> What this task involves: The records are to be repeated exactly, and any images in them are to be dropped.

Saved entries
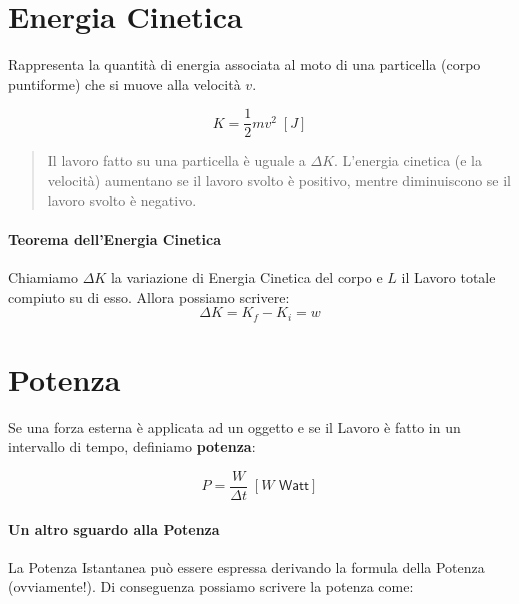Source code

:     \section{Energia Cinetica} Rappresenta la quantità di energia associata al 
        moto di una particella (corpo puntiforme) che si muove alla velocità $v$.

        \begin{equation}
            K = \frac{1}{2}mv^2 \; [J]
        \end{equation}

        \begin{quote}
            Il lavoro fatto su una particella è uguale a $\Delta K$. L'energia 
            cinetica (e la velocità) aumentano se il lavoro svolto è positivo, 
            mentre diminuiscono se il lavoro svolto è negativo.
        \end{quote}

        \paragraph{Teorema dell'Energia Cinetica} Chiamiamo $\Delta K$ la 
        variazione di Energia Cinetica del corpo e $L$ il Lavoro totale compiuto
        su di esso. Allora possiamo scrivere:
        \begin{equation}
            \Delta K = K_f - K_i = w
        \end{equation}

    
    \section{Potenza} Se una forza esterna è applicata ad un oggetto e se il 
    Lavoro è fatto in un intervallo di tempo, definiamo \textbf{potenza}:
        
        \begin{equation}
            P = \frac{W}{\Delta t} \; [W \textsf{  Watt}]
        \end{equation}

        \paragraph{Un altro sguardo alla Potenza} La Potenza Istantanea può 
        essere espressa derivando la formula della Potenza (ovviamente!). Di 
        conseguenza possiamo scrivere la potenza come:

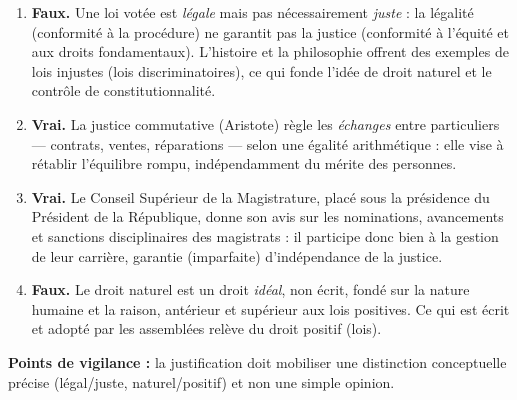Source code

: \documentclass[11pt]{article}
\begin{document}
\begin{corrige}
\begin{enumerate}
\item \textbf{Faux.} Une loi votée est \emph{légale} mais pas nécessairement \emph{juste} : la légalité (conformité à la procédure) ne garantit pas la justice (conformité à l'équité et aux droits fondamentaux). L'histoire et la philosophie offrent des exemples de lois injustes (lois discriminatoires), ce qui fonde l'idée de droit naturel et le contrôle de constitutionnalité.
\item \textbf{Vrai.} La justice commutative (Aristote) règle les \emph{échanges} entre particuliers — contrats, ventes, réparations — selon une égalité arithmétique : elle vise à rétablir l'équilibre rompu, indépendamment du mérite des personnes.
\item \textbf{Vrai.} Le Conseil Supérieur de la Magistrature, placé sous la présidence du Président de la République, donne son avis sur les nominations, avancements et sanctions disciplinaires des magistrats : il participe donc bien à la gestion de leur carrière, garantie (imparfaite) d'indépendance de la justice.
\item \textbf{Faux.} Le droit naturel est un droit \emph{idéal}, non écrit, fondé sur la nature humaine et la raison, antérieur et supérieur aux lois positives. Ce qui est écrit et adopté par les assemblées relève du droit positif (lois).
\end{enumerate}
\textbf{Points de vigilance :} la justification doit mobiliser une distinction conceptuelle précise (légal/juste, naturel/positif) et non une simple opinion.
\end{corrige}
\end{document}
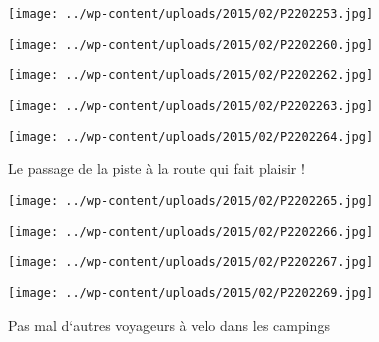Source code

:  

\begin{center} \texttt{[image: ../wp-content/uploads/2015/02/P2202253.jpg]} \end{center}

 

\begin{center} \texttt{[image: ../wp-content/uploads/2015/02/P2202260.jpg]} \end{center}

 

\begin{center} \texttt{[image: ../wp-content/uploads/2015/02/P2202262.jpg]} \end{center}

 

\begin{center} \texttt{[image: ../wp-content/uploads/2015/02/P2202263.jpg]} \end{center}

 

\begin{center} \texttt{[image: ../wp-content/uploads/2015/02/P2202264.jpg]} \end{center}

Le passage de la piste à la route qui fait plaisir !

 

\begin{center} \texttt{[image: ../wp-content/uploads/2015/02/P2202265.jpg]} \end{center}



\begin{center} \texttt{[image: ../wp-content/uploads/2015/02/P2202266.jpg]} \end{center}

 

\begin{center} \texttt{[image: ../wp-content/uploads/2015/02/P2202267.jpg]} \end{center}

 

\begin{center} \texttt{[image: ../wp-content/uploads/2015/02/P2202269.jpg]} \end{center}

Pas mal d`autres voyageurs à velo dans les campings

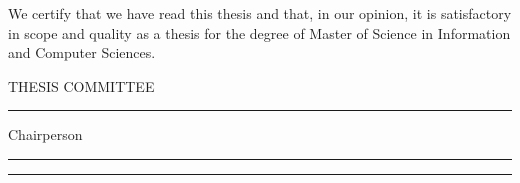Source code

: 
%


\newpage

\par\vspace*{1.0in}


\noindent We certify that we have read this thesis and that, in our
opinion, it is satisfactory in scope and quality as a thesis for the
degree of Master of Science in Information and Computer Sciences.

\vspace*{0.8in}

\begin{flushright}

THESIS COMMITTEE\ \ \ \ \ \ 

\vspace{0.2in}

\rule{2.2in}{.01in}

\end{flushright}

\hspace{4.1in} Chairperson

\begin{flushright}
\rule{2.2in}{.01in}
\end{flushright}

\begin{flushright}
\vspace{0.15in}
\rule{2.2in}{.01in}
\end{flushright}
\vfill


%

> Solution for this task:
Source code

:     \section{Energia Cinetica} Rappresenta la quantità di energia associata al 
        moto di una particella (corpo puntiforme) che si muove alla velocità $v$.

        \begin{equation}
            K = \frac{1}{2}mv^2 \; [J]
        \end{equation}

        \begin{quote}
            Il lavoro fatto su una particella è uguale a $\Delta K$. L'energia 
            cinetica (e la velocità) aumentano se il lavoro svolto è positivo, 
            mentre diminuiscono se il lavoro svolto è negativo.
        \end{quote}

        \paragraph{Teorema dell'Energia Cinetica} Chiamiamo $\Delta K$ la 
        variazione di Energia Cinetica del corpo e $L$ il Lavoro totale compiuto
        su di esso. Allora possiamo scrivere:
        \begin{equation}
            \Delta K = K_f - K_i = w
        \end{equation}

    
    \section{Potenza} Se una forza esterna è applicata ad un oggetto e se il 
    Lavoro è fatto in un intervallo di tempo, definiamo \textbf{potenza}:
        
        \begin{equation}
            P = \frac{W}{\Delta t} \; [W \textsf{  Watt}]
        \end{equation}

        \paragraph{Un altro sguardo alla Potenza} La Potenza Istantanea può 
        essere espressa derivando la formula della Potenza (ovviamente!). Di 
        conseguenza possiamo scrivere la potenza come:

Source code

: \documentclass[11pt]{article}
\begin{document}
\begin{corrige}
\begin{enumerate}
\item \textbf{Faux.} Une loi votée est \emph{légale} mais pas nécessairement \emph{juste} : la légalité (conformité à la procédure) ne garantit pas la justice (conformité à l'équité et aux droits fondamentaux). L'histoire et la philosophie offrent des exemples de lois injustes (lois discriminatoires), ce qui fonde l'idée de droit naturel et le contrôle de constitutionnalité.
\item \textbf{Vrai.} La justice commutative (Aristote) règle les \emph{échanges} entre particuliers — contrats, ventes, réparations — selon une égalité arithmétique : elle vise à rétablir l'équilibre rompu, indépendamment du mérite des personnes.
\item \textbf{Vrai.} Le Conseil Supérieur de la Magistrature, placé sous la présidence du Président de la République, donne son avis sur les nominations, avancements et sanctions disciplinaires des magistrats : il participe donc bien à la gestion de leur carrière, garantie (imparfaite) d'indépendance de la justice.
\item \textbf{Faux.} Le droit naturel est un droit \emph{idéal}, non écrit, fondé sur la nature humaine et la raison, antérieur et supérieur aux lois positives. Ce qui est écrit et adopté par les assemblées relève du droit positif (lois).
\end{enumerate}
\textbf{Points de vigilance :} la justification doit mobiliser une distinction conceptuelle précise (légal/juste, naturel/positif) et non une simple opinion.
\end{corrige}
\end{document}
Source code

:  

\begin{center} \texttt{[image: ../wp-content/uploads/2015/02/P2202253.jpg]} \end{center}

 

\begin{center} \texttt{[image: ../wp-content/uploads/2015/02/P2202260.jpg]} \end{center}

 

\begin{center} \texttt{[image: ../wp-content/uploads/2015/02/P2202262.jpg]} \end{center}

 

\begin{center} \texttt{[image: ../wp-content/uploads/2015/02/P2202263.jpg]} \end{center}

 

\begin{center} \texttt{[image: ../wp-content/uploads/2015/02/P2202264.jpg]} \end{center}

Le passage de la piste à la route qui fait plaisir !

 

\begin{center} \texttt{[image: ../wp-content/uploads/2015/02/P2202265.jpg]} \end{center}



\begin{center} \texttt{[image: ../wp-content/uploads/2015/02/P2202266.jpg]} \end{center}

 

\begin{center} \texttt{[image: ../wp-content/uploads/2015/02/P2202267.jpg]} \end{center}

 

\begin{center} \texttt{[image: ../wp-content/uploads/2015/02/P2202269.jpg]} \end{center}

Pas mal d`autres voyageurs à velo dans les campings

Source code

: 
%


\newpage

\par\vspace*{1.0in}


\noindent We certify that we have read this thesis and that, in our
opinion, it is satisfactory in scope and quality as a thesis for the
degree of Master of Science in Information and Computer Sciences.

\vspace*{0.8in}

\begin{flushright}

THESIS COMMITTEE\ \ \ \ \ \ 

\vspace{0.2in}

\rule{2.2in}{.01in}

\end{flushright}

\hspace{4.1in} Chairperson

\begin{flushright}
\rule{2.2in}{.01in}
\end{flushright}

\begin{flushright}
\vspace{0.15in}
\rule{2.2in}{.01in}
\end{flushright}
\vfill


%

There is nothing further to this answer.